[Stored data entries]
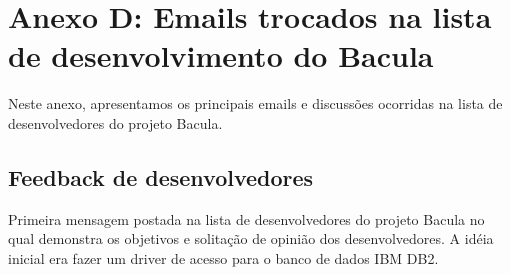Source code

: % 
% 
% 
% 

\section{Anexo D: Emails trocados na lista de desenvolvimento do Bacula} \label{sec:anexod}
Neste anexo, apresentamos os principais emails e discussões ocorridas na lista de desenvolvedores do projeto Bacula. 

\subsection{Feedback de desenvolvedores}\label{sec:anexod:feedback}
Primeira mensagem postada na lista de desenvolvedores do projeto Bacula no qual demonstra os objetivos e solitação de opinião dos desenvolvedores. A idéia inicial era fazer um driver de acesso para o banco de dados IBM DB2.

▶ WHAT TO PRODUCE
Your answer must be every record above, word for word, with no pictures.

▶ EXERCISE ANSWER
Source code

: % 
% 
% 
% 

\section{Anexo D: Emails trocados na lista de desenvolvimento do Bacula} \label{sec:anexod}
Neste anexo, apresentamos os principais emails e discussões ocorridas na lista de desenvolvedores do projeto Bacula. 

\subsection{Feedback de desenvolvedores}\label{sec:anexod:feedback}
Primeira mensagem postada na lista de desenvolvedores do projeto Bacula no qual demonstra os objetivos e solitação de opinião dos desenvolvedores. A idéia inicial era fazer um driver de acesso para o banco de dados IBM DB2.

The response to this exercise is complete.